Restate each record exactly as it was written.

Source texts of formatted documents
-*-*-

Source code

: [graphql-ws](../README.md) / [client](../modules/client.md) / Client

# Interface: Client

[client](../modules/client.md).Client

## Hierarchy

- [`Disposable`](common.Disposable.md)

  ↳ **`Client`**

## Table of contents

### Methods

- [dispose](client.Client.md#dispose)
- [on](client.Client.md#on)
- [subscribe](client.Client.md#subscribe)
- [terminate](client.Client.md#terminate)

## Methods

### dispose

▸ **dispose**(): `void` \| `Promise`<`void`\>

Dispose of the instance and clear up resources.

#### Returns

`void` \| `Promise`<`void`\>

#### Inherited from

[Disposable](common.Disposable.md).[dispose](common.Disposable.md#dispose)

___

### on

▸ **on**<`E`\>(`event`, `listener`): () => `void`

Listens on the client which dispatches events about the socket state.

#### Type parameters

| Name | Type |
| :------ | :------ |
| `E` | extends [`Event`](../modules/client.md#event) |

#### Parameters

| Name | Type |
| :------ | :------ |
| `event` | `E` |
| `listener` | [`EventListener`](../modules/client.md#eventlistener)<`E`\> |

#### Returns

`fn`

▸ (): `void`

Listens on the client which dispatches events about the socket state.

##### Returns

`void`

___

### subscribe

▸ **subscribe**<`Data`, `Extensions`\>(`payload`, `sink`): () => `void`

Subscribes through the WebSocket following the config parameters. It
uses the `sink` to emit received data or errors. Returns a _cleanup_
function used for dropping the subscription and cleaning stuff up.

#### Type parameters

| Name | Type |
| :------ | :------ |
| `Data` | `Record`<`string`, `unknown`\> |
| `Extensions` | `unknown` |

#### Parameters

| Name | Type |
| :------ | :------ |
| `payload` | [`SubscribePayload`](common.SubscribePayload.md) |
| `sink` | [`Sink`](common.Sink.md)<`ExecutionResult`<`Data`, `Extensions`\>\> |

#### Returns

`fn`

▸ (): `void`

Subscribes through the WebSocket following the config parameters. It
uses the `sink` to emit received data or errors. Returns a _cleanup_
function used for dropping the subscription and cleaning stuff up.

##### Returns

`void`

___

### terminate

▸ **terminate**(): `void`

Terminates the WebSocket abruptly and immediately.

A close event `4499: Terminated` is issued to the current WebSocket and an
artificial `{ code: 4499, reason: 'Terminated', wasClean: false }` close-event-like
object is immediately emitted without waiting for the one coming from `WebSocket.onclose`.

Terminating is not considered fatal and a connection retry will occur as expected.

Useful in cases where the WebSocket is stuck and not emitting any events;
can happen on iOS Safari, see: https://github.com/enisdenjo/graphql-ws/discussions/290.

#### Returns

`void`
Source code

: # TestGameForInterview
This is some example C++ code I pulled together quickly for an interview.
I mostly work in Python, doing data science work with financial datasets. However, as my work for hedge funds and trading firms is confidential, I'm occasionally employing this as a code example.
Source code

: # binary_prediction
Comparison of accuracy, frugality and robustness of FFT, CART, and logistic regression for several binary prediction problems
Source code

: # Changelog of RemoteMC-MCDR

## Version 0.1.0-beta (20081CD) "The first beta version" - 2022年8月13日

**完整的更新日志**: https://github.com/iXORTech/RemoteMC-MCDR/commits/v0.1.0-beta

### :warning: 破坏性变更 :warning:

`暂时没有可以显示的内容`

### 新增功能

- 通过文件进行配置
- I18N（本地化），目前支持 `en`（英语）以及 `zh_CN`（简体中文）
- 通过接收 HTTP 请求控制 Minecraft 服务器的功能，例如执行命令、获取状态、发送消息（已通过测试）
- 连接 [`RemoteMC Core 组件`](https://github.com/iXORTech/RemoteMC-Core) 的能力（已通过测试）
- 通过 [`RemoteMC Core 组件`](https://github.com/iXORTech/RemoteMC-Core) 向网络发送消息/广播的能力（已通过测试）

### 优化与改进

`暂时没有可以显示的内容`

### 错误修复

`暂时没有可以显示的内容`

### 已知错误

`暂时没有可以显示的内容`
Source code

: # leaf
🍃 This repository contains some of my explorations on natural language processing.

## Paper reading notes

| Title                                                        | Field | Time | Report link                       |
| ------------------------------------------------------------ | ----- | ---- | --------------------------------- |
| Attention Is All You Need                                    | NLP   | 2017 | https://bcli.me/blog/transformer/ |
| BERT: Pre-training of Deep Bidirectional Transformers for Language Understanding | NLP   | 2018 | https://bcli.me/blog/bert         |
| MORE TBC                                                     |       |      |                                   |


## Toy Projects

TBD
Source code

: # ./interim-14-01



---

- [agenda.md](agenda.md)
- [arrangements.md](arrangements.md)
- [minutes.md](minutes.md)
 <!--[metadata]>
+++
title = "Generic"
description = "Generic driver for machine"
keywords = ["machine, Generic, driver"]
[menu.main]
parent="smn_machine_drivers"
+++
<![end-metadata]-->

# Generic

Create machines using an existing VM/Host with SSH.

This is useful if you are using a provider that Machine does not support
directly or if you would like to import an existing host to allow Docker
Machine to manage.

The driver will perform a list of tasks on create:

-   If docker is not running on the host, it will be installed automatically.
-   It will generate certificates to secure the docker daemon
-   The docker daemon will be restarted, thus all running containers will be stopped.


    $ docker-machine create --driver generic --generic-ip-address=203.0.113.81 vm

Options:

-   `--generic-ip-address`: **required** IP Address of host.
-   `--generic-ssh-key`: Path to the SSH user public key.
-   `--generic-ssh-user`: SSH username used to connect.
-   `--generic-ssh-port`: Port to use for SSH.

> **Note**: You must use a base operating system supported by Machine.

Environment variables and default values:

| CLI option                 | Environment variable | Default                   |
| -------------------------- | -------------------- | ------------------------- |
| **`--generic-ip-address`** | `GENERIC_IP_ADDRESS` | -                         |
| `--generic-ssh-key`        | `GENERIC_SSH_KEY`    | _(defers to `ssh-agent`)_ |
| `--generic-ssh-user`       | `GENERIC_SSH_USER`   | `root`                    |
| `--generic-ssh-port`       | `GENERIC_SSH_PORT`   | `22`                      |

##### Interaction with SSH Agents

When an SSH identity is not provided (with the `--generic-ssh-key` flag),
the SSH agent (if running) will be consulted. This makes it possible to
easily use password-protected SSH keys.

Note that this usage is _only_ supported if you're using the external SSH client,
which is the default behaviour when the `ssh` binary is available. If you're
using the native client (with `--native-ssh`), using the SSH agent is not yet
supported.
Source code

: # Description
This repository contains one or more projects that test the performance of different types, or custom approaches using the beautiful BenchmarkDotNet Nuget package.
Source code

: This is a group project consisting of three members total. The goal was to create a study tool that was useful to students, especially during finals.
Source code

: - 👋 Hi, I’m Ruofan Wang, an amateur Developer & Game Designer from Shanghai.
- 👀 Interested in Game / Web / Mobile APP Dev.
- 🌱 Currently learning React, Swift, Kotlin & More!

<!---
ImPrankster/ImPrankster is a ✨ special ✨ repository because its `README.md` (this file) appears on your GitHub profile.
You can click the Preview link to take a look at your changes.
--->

-*-*-

> RESPONSE AREA
Source code

: [graphql-ws](../README.md) / [client](../modules/client.md) / Client

# Interface: Client

[client](../modules/client.md).Client

## Hierarchy

- [`Disposable`](common.Disposable.md)

  ↳ **`Client`**

## Table of contents

### Methods

- [dispose](client.Client.md#dispose)
- [on](client.Client.md#on)
- [subscribe](client.Client.md#subscribe)
- [terminate](client.Client.md#terminate)

## Methods

### dispose

▸ **dispose**(): `void` \| `Promise`<`void`\>

Dispose of the instance and clear up resources.

#### Returns

`void` \| `Promise`<`void`\>

#### Inherited from

[Disposable](common.Disposable.md).[dispose](common.Disposable.md#dispose)

___

### on

▸ **on**<`E`\>(`event`, `listener`): () => `void`

Listens on the client which dispatches events about the socket state.

#### Type parameters

| Name | Type |
| :------ | :------ |
| `E` | extends [`Event`](../modules/client.md#event) |

#### Parameters

| Name | Type |
| :------ | :------ |
| `event` | `E` |
| `listener` | [`EventListener`](../modules/client.md#eventlistener)<`E`\> |

#### Returns

`fn`

▸ (): `void`

Listens on the client which dispatches events about the socket state.

##### Returns

`void`

___

### subscribe

▸ **subscribe**<`Data`, `Extensions`\>(`payload`, `sink`): () => `void`

Subscribes through the WebSocket following the config parameters. It
uses the `sink` to emit received data or errors. Returns a _cleanup_
function used for dropping the subscription and cleaning stuff up.

#### Type parameters

| Name | Type |
| :------ | :------ |
| `Data` | `Record`<`string`, `unknown`\> |
| `Extensions` | `unknown` |

#### Parameters

| Name | Type |
| :------ | :------ |
| `payload` | [`SubscribePayload`](common.SubscribePayload.md) |
| `sink` | [`Sink`](common.Sink.md)<`ExecutionResult`<`Data`, `Extensions`\>\> |

#### Returns

`fn`

▸ (): `void`

Subscribes through the WebSocket following the config parameters. It
uses the `sink` to emit received data or errors. Returns a _cleanup_
function used for dropping the subscription and cleaning stuff up.

##### Returns

`void`

___

### terminate

▸ **terminate**(): `void`

Terminates the WebSocket abruptly and immediately.

A close event `4499: Terminated` is issued to the current WebSocket and an
artificial `{ code: 4499, reason: 'Terminated', wasClean: false }` close-event-like
object is immediately emitted without waiting for the one coming from `WebSocket.onclose`.

Terminating is not considered fatal and a connection retry will occur as expected.

Useful in cases where the WebSocket is stuck and not emitting any events;
can happen on iOS Safari, see: https://github.com/enisdenjo/graphql-ws/discussions/290.

#### Returns

`void`
Source code

: # TestGameForInterview
This is some example C++ code I pulled together quickly for an interview.
I mostly work in Python, doing data science work with financial datasets. However, as my work for hedge funds and trading firms is confidential, I'm occasionally employing this as a code example.
Source code

: # binary_prediction
Comparison of accuracy, frugality and robustness of FFT, CART, and logistic regression for several binary prediction problems
Source code

: # Changelog of RemoteMC-MCDR

## Version 0.1.0-beta (20081CD) "The first beta version" - 2022年8月13日

**完整的更新日志**: https://github.com/iXORTech/RemoteMC-MCDR/commits/v0.1.0-beta

### :warning: 破坏性变更 :warning:

`暂时没有可以显示的内容`

### 新增功能

- 通过文件进行配置
- I18N（本地化），目前支持 `en`（英语）以及 `zh_CN`（简体中文）
- 通过接收 HTTP 请求控制 Minecraft 服务器的功能，例如执行命令、获取状态、发送消息（已通过测试）
- 连接 [`RemoteMC Core 组件`](https://github.com/iXORTech/RemoteMC-Core) 的能力（已通过测试）
- 通过 [`RemoteMC Core 组件`](https://github.com/iXORTech/RemoteMC-Core) 向网络发送消息/广播的能力（已通过测试）

### 优化与改进

`暂时没有可以显示的内容`

### 错误修复

`暂时没有可以显示的内容`

### 已知错误

`暂时没有可以显示的内容`
Source code

: # leaf
🍃 This repository contains some of my explorations on natural language processing.

## Paper reading notes

| Title                                                        | Field | Time | Report link                       |
| ------------------------------------------------------------ | ----- | ---- | --------------------------------- |
| Attention Is All You Need                                    | NLP   | 2017 | https://bcli.me/blog/transformer/ |
| BERT: Pre-training of Deep Bidirectional Transformers for Language Understanding | NLP   | 2018 | https://bcli.me/blog/bert         |
| MORE TBC                                                     |       |      |                                   |


## Toy Projects

TBD
Source code

: # ./interim-14-01



---

- [agenda.md](agenda.md)
- [arrangements.md](arrangements.md)
- [minutes.md](minutes.md)
 <!--[metadata]>
+++
title = "Generic"
description = "Generic driver for machine"
keywords = ["machine, Generic, driver"]
[menu.main]
parent="smn_machine_drivers"
+++
<![end-metadata]-->

# Generic

Create machines using an existing VM/Host with SSH.

This is useful if you are using a provider that Machine does not support
directly or if you would like to import an existing host to allow Docker
Machine to manage.

The driver will perform a list of tasks on create:

-   If docker is not running on the host, it will be installed automatically.
-   It will generate certificates to secure the docker daemon
-   The docker daemon will be restarted, thus all running containers will be stopped.


    $ docker-machine create --driver generic --generic-ip-address=203.0.113.81 vm

Options:

-   `--generic-ip-address`: **required** IP Address of host.
-   `--generic-ssh-key`: Path to the SSH user public key.
-   `--generic-ssh-user`: SSH username used to connect.
-   `--generic-ssh-port`: Port to use for SSH.

> **Note**: You must use a base operating system supported by Machine.

Environment variables and default values:

| CLI option                 | Environment variable | Default                   |
| -------------------------- | -------------------- | ------------------------- |
| **`--generic-ip-address`** | `GENERIC_IP_ADDRESS` | -                         |
| `--generic-ssh-key`        | `GENERIC_SSH_KEY`    | _(defers to `ssh-agent`)_ |
| `--generic-ssh-user`       | `GENERIC_SSH_USER`   | `root`                    |
| `--generic-ssh-port`       | `GENERIC_SSH_PORT`   | `22`                      |

##### Interaction with SSH Agents

When an SSH identity is not provided (with the `--generic-ssh-key` flag),
the SSH agent (if running) will be consulted. This makes it possible to
easily use password-protected SSH keys.

Note that this usage is _only_ supported if you're using the external SSH client,
which is the default behaviour when the `ssh` binary is available. If you're
using the native client (with `--native-ssh`), using the SSH agent is not yet
supported.
Source code

: # Description
This repository contains one or more projects that test the performance of different types, or custom approaches using the beautiful BenchmarkDotNet Nuget package.
Source code

: This is a group project consisting of three members total. The goal was to create a study tool that was useful to students, especially during finals.
Source code

: - 👋 Hi, I’m Ruofan Wang, an amateur Developer & Game Designer from Shanghai.
- 👀 Interested in Game / Web / Mobile APP Dev.
- 🌱 Currently learning React, Swift, Kotlin & More!

<!---
ImPrankster/ImPrankster is a ✨ special ✨ repository because its `README.md` (this file) appears on your GitHub profile.
You can click the Preview link to take a look at your changes.
--->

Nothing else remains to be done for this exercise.